Source material:
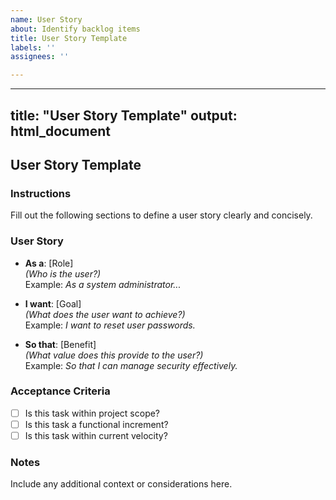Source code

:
 ```yaml
---
name: User Story
about: Identify backlog items
title: User Story Template
labels: ''
assignees: ''

---
```


---
title: "User Story Template"
output: html_document
---

## User Story Template

### Instructions
Fill out the following sections to define a user story clearly and concisely.

### User Story
- **As a**: [Role]  
  *(Who is the user?)*  
  Example: *As a system administrator...*

- **I want**: [Goal]  
  *(What does the user want to achieve?)*  
  Example: *I want to reset user passwords.*

- **So that**: [Benefit]  
  *(What value does this provide to the user?)*  
  Example: *So that I can manage security effectively.*

### Acceptance Criteria
- [ ] Is this task within project scope?  
- [ ] Is this task a functional increment?
- [ ] Is this task within current velocity?  

### Notes
Include any additional context or considerations here.
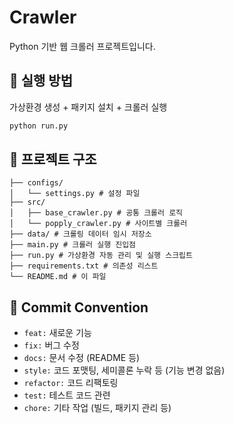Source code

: # Crawler

Python 기반 웹 크롤러 프로젝트입니다.

## 🚀 실행 방법

가상환경 생성 + 패키지 설치 + 크롤러 실행

```bash
python run.py
```

## 📁 프로젝트 구조
```
├── configs/
│   └── settings.py # 설정 파일
├── src/
│   ├── base_crawler.py # 공통 크롤러 로직
│   └── popply_crawler.py # 사이트별 크롤러
├── data/ # 크롤링 데이터 임시 저장소
├── main.py # 크롤러 실행 진입점
├── run.py # 가상환경 자동 관리 및 실행 스크립트
├── requirements.txt # 의존성 리스트
└── README.md # 이 파일
```

## 📝 Commit Convention

- `feat:`     새로운 기능
- `fix:`      버그 수정
- `docs:`     문서 수정 (README 등)
- `style:`    코드 포맷팅, 세미콜론 누락 등 (기능 변경 없음)
- `refactor:` 코드 리팩토링
- `test:`     테스트 코드 관련
- `chore:`    기타 작업 (빌드, 패키지 관리 등)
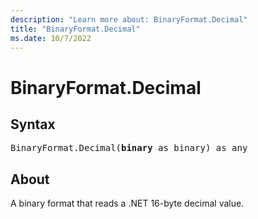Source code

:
```yaml
---
description: "Learn more about: BinaryFormat.Decimal"
title: "BinaryFormat.Decimal"
ms.date: 10/7/2022
---
```

# BinaryFormat.Decimal

## Syntax

<pre>
BinaryFormat.Decimal(<b>binary</b> as binary) as any
</pre>

## About

A binary format that reads a .NET 16-byte decimal value.
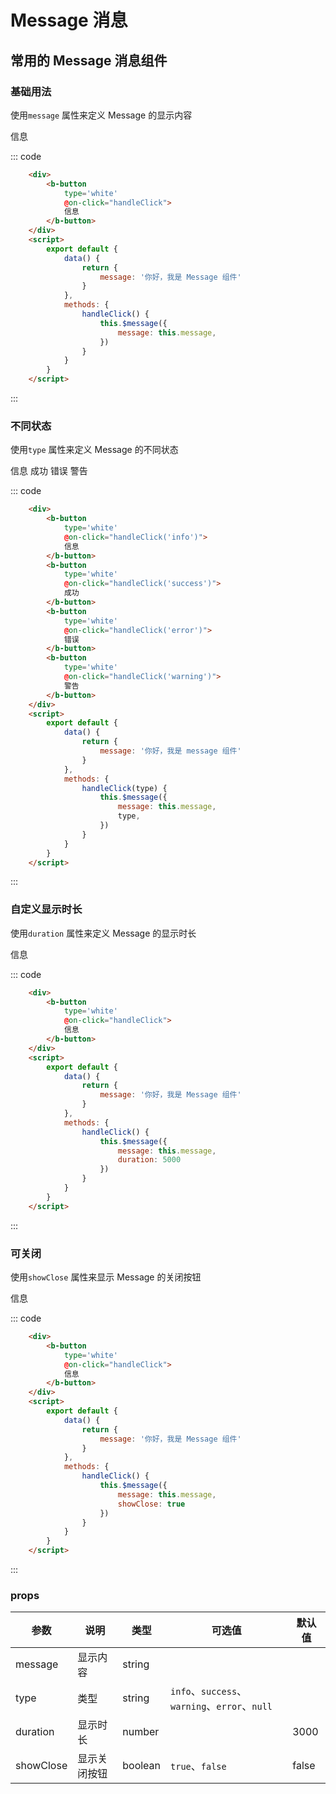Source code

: # Message 消息
常用的 Message 消息组件
-----

### 基础用法
使用```message``` 属性来定义 Message 的显示内容

<div style='margin-bottom: 10px;'>
    <b-button
        type='white'
        @on-click="handleClick">
        信息
    </b-button>
</div>
<script>
    export default {
        data() {
            return {
                message: '你好，我是 Message 组件'
            }
        },
        methods: {
            handleClick(type) {
                this.$message({
                    message: this.message,
                    type
                })
            },
            handleClickShowClose() {
                this.$message({
                    message: this.message,
                    showClose: true
                })
            },
            handleClickDruation() {
                this.$message({
                    message: this.message,
                    duration: 5000
                })
            }
        }
    }
</script>

::: code 
```html
    <div>
        <b-button
            type='white'
            @on-click="handleClick">
            信息
        </b-button>
    </div>
    <script>
        export default {
            data() {
                return {
                    message: '你好，我是 Message 组件'
                }
            },
            methods: {
                handleClick() {
                    this.$message({
                        message: this.message,
                    })
                }
            }
        }
    </script>
```
:::

### 不同状态
使用```type``` 属性来定义 Message 的不同状态

<div style='margin-bottom: 10px;'>
    <b-button
        type='white'
        @on-click="handleClick('info')">
        信息
    </b-button>
    <b-button
        type='white'
        @on-click="handleClick('success')">
        成功
    </b-button>
    <b-button
        type='white'
        @on-click="handleClick('error')">
        错误
    </b-button>
    <b-button
        type='white'
        @on-click="handleClick('warning')">
        警告
    </b-button>
</div>
<script>
    export default {
        data() {
            return {
                message: '你好，我是 Message 组件'
            }
        },
        methods: {
            handleClick(type) {
                this.$message({
                    message: this.message,
                    type,
                })
            }
        }
    }
</script>

::: code
```html
    <div>
        <b-button
            type='white'
            @on-click="handleClick('info')">
            信息
        </b-button>
        <b-button
            type='white'
            @on-click="handleClick('success')">
            成功
        </b-button>
        <b-button
            type='white'
            @on-click="handleClick('error')">
            错误
        </b-button>
        <b-button
            type='white'
            @on-click="handleClick('warning')">
            警告
        </b-button>
    </div>
    <script>
        export default {
            data() {
                return {
                    message: '你好，我是 message 组件'
                }
            },
            methods: {
                handleClick(type) {
                    this.$message({
                        message: this.message,
                        type,
                    })
                }
            }
        }
    </script>
```
:::


### 自定义显示时长
使用```duration``` 属性来定义 Message 的显示时长

<div style='margin-bottom: 10px;'>
    <b-button
        type='white'
        @on-click="handleClickDruation">
        信息
    </b-button>
</div>

::: code
```html
    <div>
        <b-button
            type='white'
            @on-click="handleClick">
            信息
        </b-button>
    </div>
    <script>
        export default {
            data() {
                return {
                    message: '你好，我是 Message 组件'
                }
            },
            methods: {
                handleClick() {
                    this.$message({
                        message: this.message,
                        duration: 5000
                    })
                }
            }
        }
    </script>
```
:::

### 可关闭
使用```showClose``` 属性来显示 Message 的关闭按钮

<div style='margin-bottom: 10px'>
    <b-button
        type='white'
        @on-click="handleClickShowClose">
        信息
    </b-button>
</div>

::: code
```html
    <div>
        <b-button
            type='white'
            @on-click="handleClick">
            信息
        </b-button>
    </div>
    <script>
        export default {
            data() {
                return {
                    message: '你好，我是 Message 组件'
                }
            },
            methods: {
                handleClick() {
                    this.$message({
                        message: this.message,
                        showClose: true
                    })
                }
            }
        }
    </script>
```
:::

### props
| 参数      | 说明    | 类型      | 可选值       | 默认值   |
|---------- |-------- |---------- |-------------  |-------- |
| message     | 显示内容   | string  |        |       |
| type     | 类型   | string    |   `info`、`success`、`warning`、`error`、`null` |    |
| duration     | 显示时长   | number    |    |  3000  |
| showClose     | 显示关闭按钮  | boolean    |   `true`、`false` |  false  |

What the task requires: For every entry above, write it out exactly and remove any image.

Response area:
Source code

:
 ```yaml
---
name: User Story
about: Identify backlog items
title: User Story Template
labels: ''
assignees: ''

---
```


---
title: "User Story Template"
output: html_document
---

## User Story Template

### Instructions
Fill out the following sections to define a user story clearly and concisely.

### User Story
- **As a**: [Role]  
  *(Who is the user?)*  
  Example: *As a system administrator...*

- **I want**: [Goal]  
  *(What does the user want to achieve?)*  
  Example: *I want to reset user passwords.*

- **So that**: [Benefit]  
  *(What value does this provide to the user?)*  
  Example: *So that I can manage security effectively.*

### Acceptance Criteria
- [ ] Is this task within project scope?  
- [ ] Is this task a functional increment?
- [ ] Is this task within current velocity?  

### Notes
Include any additional context or considerations here.
Source code

: # Crawler

Python 기반 웹 크롤러 프로젝트입니다.

## 🚀 실행 방법

가상환경 생성 + 패키지 설치 + 크롤러 실행

```bash
python run.py
```

## 📁 프로젝트 구조
```
├── configs/
│   └── settings.py # 설정 파일
├── src/
│   ├── base_crawler.py # 공통 크롤러 로직
│   └── popply_crawler.py # 사이트별 크롤러
├── data/ # 크롤링 데이터 임시 저장소
├── main.py # 크롤러 실행 진입점
├── run.py # 가상환경 자동 관리 및 실행 스크립트
├── requirements.txt # 의존성 리스트
└── README.md # 이 파일
```

## 📝 Commit Convention

- `feat:`     새로운 기능
- `fix:`      버그 수정
- `docs:`     문서 수정 (README 등)
- `style:`    코드 포맷팅, 세미콜론 누락 등 (기능 변경 없음)
- `refactor:` 코드 리팩토링
- `test:`     테스트 코드 관련
- `chore:`    기타 작업 (빌드, 패키지 관리 등)
Source code

:
```yaml
---
description: "Learn more about: BinaryFormat.Decimal"
title: "BinaryFormat.Decimal"
ms.date: 10/7/2022
---
```

# BinaryFormat.Decimal

## Syntax

<pre>
BinaryFormat.Decimal(<b>binary</b> as binary) as any
</pre>

## About

A binary format that reads a .NET 16-byte decimal value.
Source code

: # Message 消息
常用的 Message 消息组件
-----

### 基础用法
使用```message``` 属性来定义 Message 的显示内容

<div style='margin-bottom: 10px;'>
    <b-button
        type='white'
        @on-click="handleClick">
        信息
    </b-button>
</div>
<script>
    export default {
        data() {
            return {
                message: '你好，我是 Message 组件'
            }
        },
        methods: {
            handleClick(type) {
                this.$message({
                    message: this.message,
                    type
                })
            },
            handleClickShowClose() {
                this.$message({
                    message: this.message,
                    showClose: true
                })
            },
            handleClickDruation() {
                this.$message({
                    message: this.message,
                    duration: 5000
                })
            }
        }
    }
</script>

::: code 
```html
    <div>
        <b-button
            type='white'
            @on-click="handleClick">
            信息
        </b-button>
    </div>
    <script>
        export default {
            data() {
                return {
                    message: '你好，我是 Message 组件'
                }
            },
            methods: {
                handleClick() {
                    this.$message({
                        message: this.message,
                    })
                }
            }
        }
    </script>
```
:::

### 不同状态
使用```type``` 属性来定义 Message 的不同状态

<div style='margin-bottom: 10px;'>
    <b-button
        type='white'
        @on-click="handleClick('info')">
        信息
    </b-button>
    <b-button
        type='white'
        @on-click="handleClick('success')">
        成功
    </b-button>
    <b-button
        type='white'
        @on-click="handleClick('error')">
        错误
    </b-button>
    <b-button
        type='white'
        @on-click="handleClick('warning')">
        警告
    </b-button>
</div>
<script>
    export default {
        data() {
            return {
                message: '你好，我是 Message 组件'
            }
        },
        methods: {
            handleClick(type) {
                this.$message({
                    message: this.message,
                    type,
                })
            }
        }
    }
</script>

::: code
```html
    <div>
        <b-button
            type='white'
            @on-click="handleClick('info')">
            信息
        </b-button>
        <b-button
            type='white'
            @on-click="handleClick('success')">
            成功
        </b-button>
        <b-button
            type='white'
            @on-click="handleClick('error')">
            错误
        </b-button>
        <b-button
            type='white'
            @on-click="handleClick('warning')">
            警告
        </b-button>
    </div>
    <script>
        export default {
            data() {
                return {
                    message: '你好，我是 message 组件'
                }
            },
            methods: {
                handleClick(type) {
                    this.$message({
                        message: this.message,
                        type,
                    })
                }
            }
        }
    </script>
```
:::


### 自定义显示时长
使用```duration``` 属性来定义 Message 的显示时长

<div style='margin-bottom: 10px;'>
    <b-button
        type='white'
        @on-click="handleClickDruation">
        信息
    </b-button>
</div>

::: code
```html
    <div>
        <b-button
            type='white'
            @on-click="handleClick">
            信息
        </b-button>
    </div>
    <script>
        export default {
            data() {
                return {
                    message: '你好，我是 Message 组件'
                }
            },
            methods: {
                handleClick() {
                    this.$message({
                        message: this.message,
                        duration: 5000
                    })
                }
            }
        }
    </script>
```
:::

### 可关闭
使用```showClose``` 属性来显示 Message 的关闭按钮

<div style='margin-bottom: 10px'>
    <b-button
        type='white'
        @on-click="handleClickShowClose">
        信息
    </b-button>
</div>

::: code
```html
    <div>
        <b-button
            type='white'
            @on-click="handleClick">
            信息
        </b-button>
    </div>
    <script>
        export default {
            data() {
                return {
                    message: '你好，我是 Message 组件'
                }
            },
            methods: {
                handleClick() {
                    this.$message({
                        message: this.message,
                        showClose: true
                    })
                }
            }
        }
    </script>
```
:::

### props
| 参数      | 说明    | 类型      | 可选值       | 默认值   |
|---------- |-------- |---------- |-------------  |-------- |
| message     | 显示内容   | string  |        |       |
| type     | 类型   | string    |   `info`、`success`、`warning`、`error`、`null` |    |
| duration     | 显示时长   | number    |    |  3000  |
| showClose     | 显示关闭按钮  | boolean    |   `true`、`false` |  false  |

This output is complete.